## Entries taken from a collection:
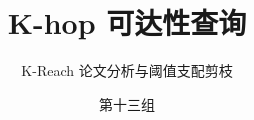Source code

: \documentclass[aspectratio=169,12pt,fontset=none]{ctexbeamer}
\title[K-hop 可达性查询]{K-hop 可达性查询}
\subtitle{K-Reach 论文分析与阈值支配剪枝}
\author[第十三组]{第十三组}
\institute[]{《图数据管理与挖掘》课程期中汇报}
\date[]{}
\begin{document}
\begin{frame}
\titlepage
\end{frame}


\appendix

\end{document}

## Exercise details:
Your job is to repeat every entry exactly, keeping all pictures out of the copy.

## Answer box:
Source code

: \documentclass[aspectratio=169,12pt,fontset=none]{ctexbeamer}
\title[K-hop 可达性查询]{K-hop 可达性查询}
\subtitle{K-Reach 论文分析与阈值支配剪枝}
\author[第十三组]{第十三组}
\institute[]{《图数据管理与挖掘》课程期中汇报}
\date[]{}
\begin{document}
\begin{frame}
\titlepage
\end{frame}


\appendix

\end{document}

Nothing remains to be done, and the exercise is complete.